少し専門的な話になりますが、食道はもともと食べ物が通過するなどの物理的な刺激に対しては強い一方、胃酸などの化学的な刺激には弱い性質があります。

胃酸が食道に逆流を続けると食道の粘膜は胃酸に適応するように変化します。正常な食道の粘膜は、顕微鏡で見ると扁平上皮(へんぺいじょうひ)という構造になっています。逆流性食道炎の状態が続くと食道粘膜は扁平上皮から円柱上皮に変化します。円柱上皮に変化した粘膜をバレット粘膜ということもあります。バレット粘膜からは腺がんという組織型の食道がんが発生しやすいことがわかっています。食道にバレット粘膜ができている状態をバレット食道と呼びます。

バレット食道には種類があります。バレット粘膜が食道の内側を一周してつながっていて(全周性)、かつ上下方向に3cm以上広がっている場合を「long segment Barrett esophagus(LSBE)と呼びます。バレット粘膜が3cm未満であるか、または全周性につながっていない(非全周性)ものをShort segment Barrett esophagus(SSBE)と呼びます。

バレット食道からは食道がんの中で腺という組織型のものが発生する危険性が高くなることが知られています。

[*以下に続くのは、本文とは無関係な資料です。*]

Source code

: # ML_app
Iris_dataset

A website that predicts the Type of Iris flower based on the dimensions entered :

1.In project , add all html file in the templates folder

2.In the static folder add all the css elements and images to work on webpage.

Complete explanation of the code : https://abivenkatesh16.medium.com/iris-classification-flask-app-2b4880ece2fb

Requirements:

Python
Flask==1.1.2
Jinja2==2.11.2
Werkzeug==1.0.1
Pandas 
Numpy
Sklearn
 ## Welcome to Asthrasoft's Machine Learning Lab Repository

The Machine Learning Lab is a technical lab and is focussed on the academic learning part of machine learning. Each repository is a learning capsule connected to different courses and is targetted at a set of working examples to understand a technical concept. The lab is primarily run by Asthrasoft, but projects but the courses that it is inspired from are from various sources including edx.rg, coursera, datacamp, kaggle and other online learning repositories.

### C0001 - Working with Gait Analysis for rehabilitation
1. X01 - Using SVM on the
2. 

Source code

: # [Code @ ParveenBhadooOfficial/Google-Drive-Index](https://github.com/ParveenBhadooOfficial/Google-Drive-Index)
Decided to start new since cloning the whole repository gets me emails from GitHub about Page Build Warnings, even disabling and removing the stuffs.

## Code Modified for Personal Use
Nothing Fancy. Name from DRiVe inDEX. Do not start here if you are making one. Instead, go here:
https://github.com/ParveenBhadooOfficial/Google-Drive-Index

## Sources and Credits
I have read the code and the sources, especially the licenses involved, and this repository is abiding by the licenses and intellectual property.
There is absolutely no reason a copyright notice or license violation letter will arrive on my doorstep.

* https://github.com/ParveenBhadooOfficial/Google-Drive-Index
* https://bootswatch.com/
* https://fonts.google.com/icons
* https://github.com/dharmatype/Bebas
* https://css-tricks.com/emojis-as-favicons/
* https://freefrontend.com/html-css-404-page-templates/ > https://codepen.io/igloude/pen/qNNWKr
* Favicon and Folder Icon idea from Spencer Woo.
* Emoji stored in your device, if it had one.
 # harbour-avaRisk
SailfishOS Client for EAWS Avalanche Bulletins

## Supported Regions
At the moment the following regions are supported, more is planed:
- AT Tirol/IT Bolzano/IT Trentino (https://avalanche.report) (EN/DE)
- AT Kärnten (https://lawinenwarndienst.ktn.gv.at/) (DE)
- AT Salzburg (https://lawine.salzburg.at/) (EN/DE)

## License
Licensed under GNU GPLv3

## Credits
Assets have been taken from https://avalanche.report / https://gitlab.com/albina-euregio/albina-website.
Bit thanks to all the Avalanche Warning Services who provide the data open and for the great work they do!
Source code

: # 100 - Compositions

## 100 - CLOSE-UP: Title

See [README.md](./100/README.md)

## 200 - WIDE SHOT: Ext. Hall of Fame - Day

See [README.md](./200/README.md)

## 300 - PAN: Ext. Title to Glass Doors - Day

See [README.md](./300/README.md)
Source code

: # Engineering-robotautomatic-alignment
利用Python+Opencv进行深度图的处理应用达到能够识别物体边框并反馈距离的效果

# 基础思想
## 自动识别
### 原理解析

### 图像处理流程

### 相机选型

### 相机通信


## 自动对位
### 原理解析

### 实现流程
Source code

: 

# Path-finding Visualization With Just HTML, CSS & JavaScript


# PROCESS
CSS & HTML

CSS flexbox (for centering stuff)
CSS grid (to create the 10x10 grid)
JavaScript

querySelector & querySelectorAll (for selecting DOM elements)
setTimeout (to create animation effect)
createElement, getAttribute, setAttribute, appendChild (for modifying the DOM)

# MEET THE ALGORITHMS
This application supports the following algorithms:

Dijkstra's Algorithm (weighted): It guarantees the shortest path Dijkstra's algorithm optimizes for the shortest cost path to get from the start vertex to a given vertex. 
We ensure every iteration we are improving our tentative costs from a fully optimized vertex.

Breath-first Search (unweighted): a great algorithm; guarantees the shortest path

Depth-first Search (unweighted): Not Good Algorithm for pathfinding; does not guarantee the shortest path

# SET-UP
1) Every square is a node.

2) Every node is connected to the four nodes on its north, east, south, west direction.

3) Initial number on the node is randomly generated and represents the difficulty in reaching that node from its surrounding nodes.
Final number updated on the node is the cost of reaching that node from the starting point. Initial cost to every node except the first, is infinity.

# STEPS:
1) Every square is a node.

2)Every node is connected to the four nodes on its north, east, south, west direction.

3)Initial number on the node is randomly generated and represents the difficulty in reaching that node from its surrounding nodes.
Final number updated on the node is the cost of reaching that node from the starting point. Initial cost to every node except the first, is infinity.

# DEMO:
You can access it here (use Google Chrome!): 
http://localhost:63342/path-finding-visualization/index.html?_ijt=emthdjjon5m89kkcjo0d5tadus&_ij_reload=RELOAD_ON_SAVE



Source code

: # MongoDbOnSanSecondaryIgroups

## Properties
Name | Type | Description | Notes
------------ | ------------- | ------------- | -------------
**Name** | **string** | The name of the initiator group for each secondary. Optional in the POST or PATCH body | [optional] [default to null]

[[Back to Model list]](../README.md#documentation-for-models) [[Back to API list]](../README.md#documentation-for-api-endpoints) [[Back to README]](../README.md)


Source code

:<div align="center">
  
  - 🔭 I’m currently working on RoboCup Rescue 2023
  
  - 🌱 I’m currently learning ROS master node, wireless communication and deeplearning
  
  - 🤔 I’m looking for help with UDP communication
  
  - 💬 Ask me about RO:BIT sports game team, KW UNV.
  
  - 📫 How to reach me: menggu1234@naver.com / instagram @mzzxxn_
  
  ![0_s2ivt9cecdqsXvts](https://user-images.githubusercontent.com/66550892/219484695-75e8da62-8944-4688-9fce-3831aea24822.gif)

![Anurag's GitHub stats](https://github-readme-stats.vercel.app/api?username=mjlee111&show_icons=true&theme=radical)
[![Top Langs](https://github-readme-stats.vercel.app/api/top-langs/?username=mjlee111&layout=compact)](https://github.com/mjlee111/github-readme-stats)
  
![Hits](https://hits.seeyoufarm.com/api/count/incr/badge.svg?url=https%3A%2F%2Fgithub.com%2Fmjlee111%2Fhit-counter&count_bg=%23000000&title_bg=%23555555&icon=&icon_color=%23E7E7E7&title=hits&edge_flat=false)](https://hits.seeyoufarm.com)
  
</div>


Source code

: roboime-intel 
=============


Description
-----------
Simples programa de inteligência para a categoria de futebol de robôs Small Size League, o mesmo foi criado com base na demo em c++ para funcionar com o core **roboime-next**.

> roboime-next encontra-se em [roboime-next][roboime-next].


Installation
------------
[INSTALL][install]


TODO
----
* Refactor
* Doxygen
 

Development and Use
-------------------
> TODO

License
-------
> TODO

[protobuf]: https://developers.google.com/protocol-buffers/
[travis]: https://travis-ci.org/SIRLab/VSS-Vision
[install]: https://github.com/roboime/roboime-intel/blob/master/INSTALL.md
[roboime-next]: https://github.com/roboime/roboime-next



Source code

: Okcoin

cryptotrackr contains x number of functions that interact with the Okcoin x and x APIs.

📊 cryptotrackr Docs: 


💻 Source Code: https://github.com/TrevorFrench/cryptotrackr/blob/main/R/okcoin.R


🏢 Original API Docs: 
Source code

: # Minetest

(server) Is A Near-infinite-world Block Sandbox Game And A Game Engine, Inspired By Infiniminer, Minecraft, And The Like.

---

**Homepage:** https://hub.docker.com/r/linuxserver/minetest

日本人の食道がんは扁平上皮癌という組織型が多数を占めています。国によっては腺癌が多数です。

日本ではバレット食道によってどれほど食道がんが発生しているかは明らかになってはいません。

バレット食道には2つの種類があります。全周性に3cm以上のバレット粘膜があるlong segment Barrett esophagus(LSBE)、バレット粘膜が3cm未満であるか、または非全周性のShort segment Barrett esophagus(SSBE)です。日本人に多いのはSSBEです。食道がんと関連が強いのは日本人には少ないLSBEです。

米国からの報告ではLSBEの人に1年間で食道がんが発生するリスクは0.4%としています。日本人ではSSBEの方が多いので、「バレット食道です」と言われてから食道がんになる割合は年間0.4%よりも低いと考えられます。

バレット食道内視鏡検査で見つかることがあります。バレット食道から食道がんが発生する可能性がありますが、バレット食道でも必ず食道がんになるとは限りません。現在のところバレット食道を定期的に検査するべきか、治療するべきかといった問いには確実な答えが出ていません。

バレット食道が見つかった場合は、検査をする間隔などを主治医と話し合ってみてください。

もちろん、定期的な検査はせず生活の負担を少なくするという選択肢もあります。

飲み過ぎで一度吐いたり、胃腸炎などでしばらく嘔吐を繰り返したりしても、食道がんを起こす可能性は無視できる程度と考えられます。

胃酸の逆流が常に起きている逆流性食道炎によって発生するバレット食道は食道がんが発生する危険性を上昇させることが知られています。

嘔吐も原理的には胃酸が胃から逆流するので、食道に影響することがまったくないとは言えませんが、逆流性食道炎に比べると1回や数回の嘔吐で食道に胃酸が触れる時間はごくわずかです。

嘔吐で食道がんを心配する必要はないと言っていいでしょう。嘔吐が繰り返し起きているのならば慢性胃炎などの病気がある可能性があります。医療機関を受診して原因について調べておくことが大事です。